YEGOR, lying on his belly crosswise on the big bed, considered Danil, straddling a chair in front of him. Yegor was wearing a blue blouse belted at the waist by a silk chord and a pair of long sailor’s trousers. He was beating time on a pillow with his feet, which were clad in simple red leather Turkish slippers. His head appeared enormous. Nose sniffing for a fight. Wide, fresh mouth, high forehead topped by blond tufts. A soft drunkenness, which wasn’t drunkenness but rather an inner instability pregnant with storms about to break, stagnated in his eyes, in the sharp curve of his mouth, in the quick pulse of the veins in his neck.
Danil, seeing his expression harden into that of a high-powered gambler about to stake his bet, sensed an obscure danger approaching.
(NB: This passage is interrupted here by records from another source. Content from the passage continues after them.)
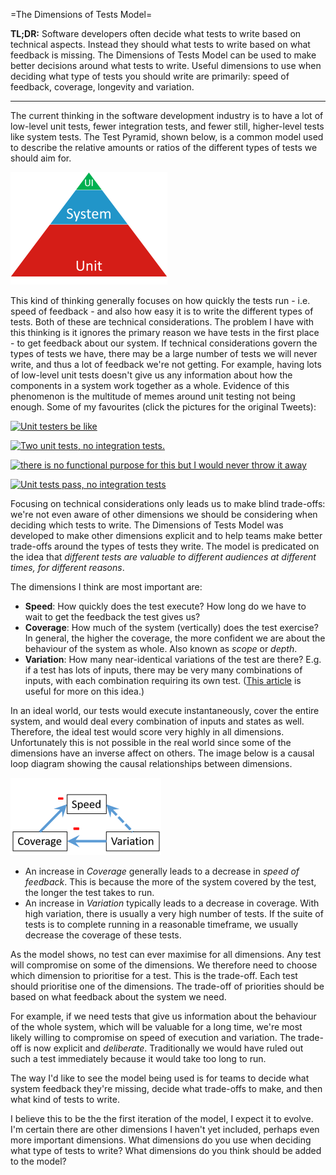 =The Dimensions of Tests Model=

**TL;DR:** Software developers often decide what tests to write based on technical aspects. Instead they should what tests to write based on what feedback is missing. The Dimensions of Tests Model can be used to make better decisions around what tests to write.  Useful dimensions to use when deciding what type of tests you should write are primarily: speed of feedback, coverage, longevity and variation.  

--------
The current thinking in the software development industry is to have a lot of low-level unit tests, fewer integration tests, and fewer still, higher-level tests like system tests. The Test Pyramid, shown below, is a common model used to describe the relative amounts or ratios of the different types of tests we should aim for. 

![The traditional Test Pyramid](traditional-test-pyramid.png)

This kind of thinking generally focuses on how quickly the tests run - i.e. speed of feedback - and also how easy it is to write the different types of tests. Both of these are technical considerations. The problem I have with this thinking is it ignores the primary reason we have tests in the first place - to get feedback about our system. If technical considerations govern the types of tests we have, there may be a large number of tests we will never write, and thus a lot of feedback we're not getting. For example, having lots of low-level unit tests doesn't give us any information about how the components in a system work together as a whole. Evidence of this phenomenon is the multitude of memes around unit testing not being enough. Some of my favourites (click the pictures for the original Tweets):  

<a href="https://twitter.com/kentcdodds/status/628658648001048577"><img src="https://pbs.twimg.com/tweet_video_thumb/CLlxtWaUMAAVBKv.png" alt="Unit testers be like" width="274" height="200" /></a>

<a href="https://twitter.com/timbray/status/822470746773409794"><img src="https://pbs.twimg.com/media/C2oAur4UcAE-QaF.jpg" alt="Two unit tests, no integration tests." width="274" height="192" /> </a>

<a href="https://twitter.com/DJDoubleH/status/830125246648872960"><img src="https://pbs.twimg.com/tweet_video_thumb/C4UyJv4WYAAerIp.jpg" alt="there is no functional purpose for this but I would never throw it away" width="274" height="274" /> </a>

<a href="https://twitter.com/withzombies/status/829716565834752000"><img src="https://pbs.twimg.com/ext_tw_video_thumb/829716507752017920/pu/img/YkBai4ApoXBdAkOK.jpg" alt="Unit tests pass, no integration tests" width="274" height="274" /> </a>

Focusing on technical considerations only leads us to make blind trade-offs: we're not even aware of other dimensions we should be considering when deciding which tests to write. The Dimensions of Tests Model was developed to make other dimensions explicit and to help teams make better trade-offs around the types of tests they write. The model is predicated on the idea that *different tests are valuable to different audiences at different times, for different reasons*.

The dimensions I think are most important are:  
 * **Speed**: How quickly does the test execute? How long do we have to wait to get the feedback the test gives us?   
 * **Coverage**:  How much of the system (vertically) does the test exercise? In general, the higher the coverage, the more confident we are about the behaviour of the system as whole. Also known as *scope* or *depth*. 
 * **Variation**:  How many near-identical variations of the test are there? E.g. if a test has lots of inputs, there may be very many combinations of inputs, with each combination requiring its own test. ([This article](http://blog.thecodewhisperer.com/permalink/integrated-tests-are-a-scam-part-1) is useful for more on this idea.)

In an ideal world, our tests would execute instantaneously, cover the entire system, and would deal every combination of inputs and states as well. Therefore, the ideal test would score very highly in all dimensions. Unfortunately this is not possible in the real world since some of the dimensions have an inverse affect on others. The image below is a causal loop diagram showing the causal relationships between dimensions.

![Causal Loop Diagram](dimensions-of-tests-causal-loop.png)

 * An increase in *Coverage* generally leads to a decrease in *speed of feedback*. This is because the more of the system covered by the test, the longer the test takes to run.   
 * An increase in *Variation* typically leads to a decrease in coverage. With high variation, there is usually a very high number of tests. If the suite of tests is to complete running in a reasonable timeframe, we usually decrease the coverage of these tests.  

As the model shows, no test can ever maximise for all dimensions. Any test will compromise on some of the dimensions. We therefore need to choose which dimension to prioritise for a test. This is the trade-off. Each test should prioritise one of the dimensions. The trade-off of priorities should be based on what feedback about the system we need. 

For example, if we need tests that give us information about the behaviour of the whole system, which will be valuable for a long time, we're most likely willing to compromise on speed of execution and variation. The trade-off is now explicit and *deliberate*. Traditionally we would have ruled out such a test immediately because it would take too long to run.

The way I'd like to see the model being used is for teams to decide what system feedback they're missing, decide what trade-offs to make, and then what kind of tests to write.

I believe this to be the the first iteration of the model, I expect it to evolve. I'm certain there are other dimensions I haven't yet included, perhaps even more important dimensions. What dimensions do you use when deciding what type of tests to write? What dimensions do you think should be added to the model?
He had come to ask this bandit for arms, munitions, money for the Green partisans hiding out in the forests.
“Your Greens,” Yegor said heavily at last, “are too green. Understand?”
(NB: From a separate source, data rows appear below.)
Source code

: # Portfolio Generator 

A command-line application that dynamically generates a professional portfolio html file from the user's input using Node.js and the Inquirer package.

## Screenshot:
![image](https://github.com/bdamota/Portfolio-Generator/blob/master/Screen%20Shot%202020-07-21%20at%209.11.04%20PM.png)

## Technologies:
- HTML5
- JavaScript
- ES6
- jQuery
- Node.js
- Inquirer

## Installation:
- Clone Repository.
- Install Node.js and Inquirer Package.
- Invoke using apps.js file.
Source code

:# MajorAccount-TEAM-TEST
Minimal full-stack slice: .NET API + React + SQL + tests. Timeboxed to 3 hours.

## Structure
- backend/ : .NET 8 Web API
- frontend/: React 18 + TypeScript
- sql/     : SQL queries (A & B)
Golden candelabra standing on the piano threw the saffron light of twelve candles into the room. Open tins yawned up from the deal table. There was black bread, bits of dried fish spread out on crumpled newspaper, cigarette boxes full of butts, and little crystal glasses decorated with vine-leaf tracings. Discarded cigarette butts studded the floor on every side. Rifles were stacked against the back of a brocade armchair over which a long black silk stocking lay like a serpent. An enamel washbasin full of toilet water was standing on the white marble mantelpiece. The windows, boarded up on the outside and hung with Bokhara rugs on the inside, gave no clue as to whether it was day or night. Seen from without, the big dead house must seem abandoned. The red seals of the Special Commission covered the doors. The only way in was through deserted, disreputable back courts or a secret opening in the wall of the neighbouring house.
“No,” said Danil. “You…”
Yegor stared into space. His feet beat the pillow more rapidly. He was groping for an idea as, in a fight, he would have groped for something to throw – a glass, an inkpot, a knife. In a different voice, he called: “Shura!”
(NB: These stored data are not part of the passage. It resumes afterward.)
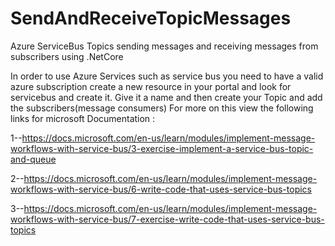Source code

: # SendAndReceiveTopicMessages
Azure ServiceBus Topics sending messages and receiving messages from subscribers using .NetCore

In order to use Azure Services such as service bus you need to have a valid azure subscription 
create a new resource in your portal and look for servicebus and create it. Give it a name 
and then create your Topic and add the subscribers(message consumers)
For more on this view the following links for microsoft Documentation :


1--https://docs.microsoft.com/en-us/learn/modules/implement-message-workflows-with-service-bus/3-exercise-implement-a-service-bus-topic-and-queue


2--https://docs.microsoft.com/en-us/learn/modules/implement-message-workflows-with-service-bus/6-write-code-that-uses-service-bus-topics


3--https://docs.microsoft.com/en-us/learn/modules/implement-message-workflows-with-service-bus/7-exercise-write-code-that-uses-service-bus-topics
Shura entered. Noiselessly she appeared at the foot of the bed, a woman wearing a long silk Turkoman dress with wide red-and-blue stripes.
“Take off my shoes and socks. Quick.”
he continued to tap his foot nervously against the rug which covered the bed while she removed his slippers and silk stockings in heavy silence. A bare foot, red, with flat toenails, buried itself in the pillow. Yegor withdrew behind his eyes. Danil felt vaguely chilly.
“Anything else?” asked Shura, who seemed to be unaware of the presence of another man three feet away. She had a thickset face, broad through the cheeks; eyes which slanted toward her temples; thick painted lips whose crimson suggested a scream crushed against that mouth; black hair plastered down on both sides of her forehead; bare arms. She was from Asia.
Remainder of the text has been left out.